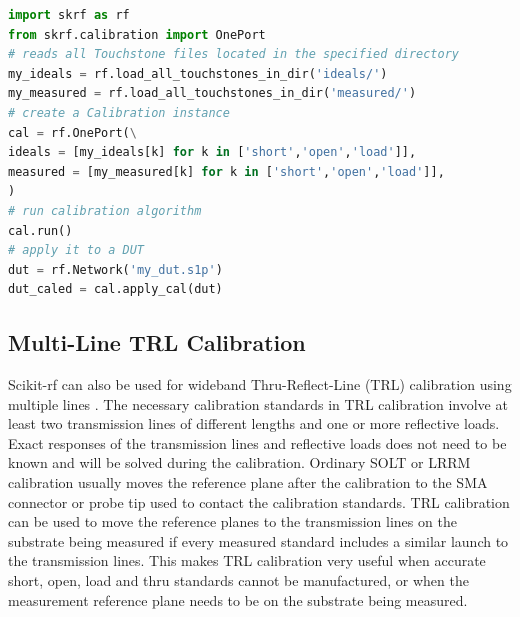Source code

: \documentclass{IEEEjmw}
\begin{document}
\begin{lstlisting}[language=Python]
import skrf as rf
from skrf.calibration import OnePort
# reads all Touchstone files located in the specified directory
my_ideals = rf.load_all_touchstones_in_dir('ideals/')
my_measured = rf.load_all_touchstones_in_dir('measured/')
# create a Calibration instance
cal = rf.OnePort(\
ideals = [my_ideals[k] for k in ['short','open','load']],
measured = [my_measured[k] for k in ['short','open','load']],
)
# run calibration algorithm
cal.run()
# apply it to a DUT
dut = rf.Network('my_dut.s1p')
dut_caled = cal.apply_cal(dut)
\end{lstlisting}


\subsection{Multi-Line TRL Calibration}
Scikit-rf can also be used for wideband Thru-Reflect-Line (TRL) calibration using multiple lines \cite{marks1991}. The necessary calibration standards in TRL calibration involve at least two transmission lines of different lengths and one or more reflective loads. Exact responses of the transmission lines and reflective loads does not need to be known and will be solved during the calibration. Ordinary SOLT or LRRM \cite{davidson1990} calibration usually moves the reference plane after the calibration to the SMA connector or probe tip used to contact the calibration standards. TRL calibration can be used to move the reference planes to the transmission lines on the substrate being measured if every measured standard includes a similar launch to the transmission lines. This makes TRL calibration very useful when accurate short, open, load and thru standards cannot be manufactured, or when the measurement reference plane needs to be on the substrate being measured. 
\end{document}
———
## TASK STATEMENT
Please return a copy of each line in the entries that has the string "skrf".

## TASK OUTPUT
import skrf as rf
from skrf.calibration import OnePort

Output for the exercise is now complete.